At the 2024 Academic Convocation, Associate Head of School Dr. Meredith Legg introduced Mathematics Instructor Alexandra Schmidt as the new Henry L. Thompson Chair in Mathematics.
The academic tradition of endowed chairholders in academic institutions dates back to 1502, when Margaret of Richmond, mother of Henry VII (7th), established the Lady Margaret Professorship of Divinity at Oxford University. Half a millennium later, the endowed chair has evolved into one of the most important philanthropic investments that can be made in any educational community. These positions establish a legacy of excellence in an academic discipline. Within the Emma Willard School faculty are nine faculty chairs who have been recognized and inspired in this way by the generosity of alumnae and parents.
This year, we announced the new holder of the Henry L. Thompson Chair in Mathematics during Academic Convocation. In 2005, Vicky Thompson Winterer ’61 and her family created this chair to honor her father, Henry L. Thompson, a devout believer in the value of a liberal arts education. The chair is the highest public position of distinction for a faculty member in mathematics who has made a special contribution to teaching and learning at Emma Willard School. Vicky’s father H.L. taught math and meteorology to cadets at the University of Chicago during World War II. He advised his children that the value of a liberal arts education was in teaching an individual how to think. He knew that long after one forgot the material covered in a course, one would remember the teacher and how they opened students’ minds to see things in a new way.
We are excited to introduce Mathematics Instructor Alexandra Schmidt as the new Henry L. Thompson Chair in Mathematics.
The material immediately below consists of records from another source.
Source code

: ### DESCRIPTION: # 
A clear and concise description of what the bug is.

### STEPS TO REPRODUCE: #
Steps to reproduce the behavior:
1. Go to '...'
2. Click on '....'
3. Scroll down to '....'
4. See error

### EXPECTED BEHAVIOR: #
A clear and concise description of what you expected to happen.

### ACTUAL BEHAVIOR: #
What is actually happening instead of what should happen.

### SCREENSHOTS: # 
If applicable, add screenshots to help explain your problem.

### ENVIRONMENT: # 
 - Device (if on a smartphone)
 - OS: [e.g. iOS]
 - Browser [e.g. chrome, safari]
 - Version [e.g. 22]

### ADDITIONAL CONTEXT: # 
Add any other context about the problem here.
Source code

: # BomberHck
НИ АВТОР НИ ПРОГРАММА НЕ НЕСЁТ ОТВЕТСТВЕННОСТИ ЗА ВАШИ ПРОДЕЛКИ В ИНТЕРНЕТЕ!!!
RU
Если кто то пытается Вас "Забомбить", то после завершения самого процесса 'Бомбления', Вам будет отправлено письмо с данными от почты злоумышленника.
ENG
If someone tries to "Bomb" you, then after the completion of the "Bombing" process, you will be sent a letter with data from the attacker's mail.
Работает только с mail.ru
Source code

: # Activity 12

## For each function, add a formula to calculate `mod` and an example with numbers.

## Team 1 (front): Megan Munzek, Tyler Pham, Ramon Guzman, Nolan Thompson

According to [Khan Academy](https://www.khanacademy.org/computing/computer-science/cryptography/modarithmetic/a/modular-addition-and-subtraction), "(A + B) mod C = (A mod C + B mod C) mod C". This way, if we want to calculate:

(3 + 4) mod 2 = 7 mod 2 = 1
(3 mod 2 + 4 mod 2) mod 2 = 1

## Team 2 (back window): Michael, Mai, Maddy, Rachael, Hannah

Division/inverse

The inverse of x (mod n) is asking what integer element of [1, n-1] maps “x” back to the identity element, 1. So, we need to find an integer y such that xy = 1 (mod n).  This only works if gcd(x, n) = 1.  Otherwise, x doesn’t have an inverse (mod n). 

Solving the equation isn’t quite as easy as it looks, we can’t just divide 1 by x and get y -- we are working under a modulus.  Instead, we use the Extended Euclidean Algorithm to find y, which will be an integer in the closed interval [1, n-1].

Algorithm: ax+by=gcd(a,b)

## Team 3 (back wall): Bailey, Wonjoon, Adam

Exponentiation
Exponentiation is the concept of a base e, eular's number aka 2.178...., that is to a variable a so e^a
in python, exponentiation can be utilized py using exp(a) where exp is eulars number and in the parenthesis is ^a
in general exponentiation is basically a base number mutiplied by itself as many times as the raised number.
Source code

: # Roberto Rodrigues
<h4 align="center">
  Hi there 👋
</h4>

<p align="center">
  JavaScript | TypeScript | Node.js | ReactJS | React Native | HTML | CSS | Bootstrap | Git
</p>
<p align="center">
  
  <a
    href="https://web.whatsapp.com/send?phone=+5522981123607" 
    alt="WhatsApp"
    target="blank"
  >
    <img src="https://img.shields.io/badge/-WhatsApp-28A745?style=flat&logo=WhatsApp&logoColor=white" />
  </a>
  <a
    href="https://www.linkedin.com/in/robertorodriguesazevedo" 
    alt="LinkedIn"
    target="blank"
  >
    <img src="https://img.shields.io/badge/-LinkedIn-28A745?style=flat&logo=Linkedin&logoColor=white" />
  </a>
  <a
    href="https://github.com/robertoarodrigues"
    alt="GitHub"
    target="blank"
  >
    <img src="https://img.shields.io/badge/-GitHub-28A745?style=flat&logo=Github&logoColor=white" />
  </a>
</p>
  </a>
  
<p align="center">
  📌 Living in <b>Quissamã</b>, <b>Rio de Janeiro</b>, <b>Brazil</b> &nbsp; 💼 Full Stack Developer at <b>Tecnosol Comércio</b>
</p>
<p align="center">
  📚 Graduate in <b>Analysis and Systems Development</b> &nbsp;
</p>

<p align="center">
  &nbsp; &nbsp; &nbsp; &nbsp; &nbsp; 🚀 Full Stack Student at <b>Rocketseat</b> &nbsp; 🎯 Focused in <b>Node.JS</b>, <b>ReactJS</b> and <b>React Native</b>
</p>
Ms. Schmidt arrived at Emma Willard School in the fall of 2014 as an accomplished engineer and teacher. Ms. Schmidt’s career began in electrical engineering as she completed both her bachelor's and master’s of science in electrical engineering from Stanford University. She then spent 14 years in a research engineering career with Integrated Systems and then GE Global Research. As her own life evolved and Ms. Schmidt’s children arrived, she found that her passion for teaching mathematics was calling her in a new direction. She began her teaching career at the Hebrew Academy of the Capital District, teaching primarily middle school and elementary algebra, geometry, and physical science. In 2014, Ms. Schmidt was ready for a different kind of teaching experience that would allow her to teach the highest levels of high school mathematics. Her depth of knowledge about pedagogy, curriculum, and mathematics allowed her to quickly step into Emma’s most advanced curriculum.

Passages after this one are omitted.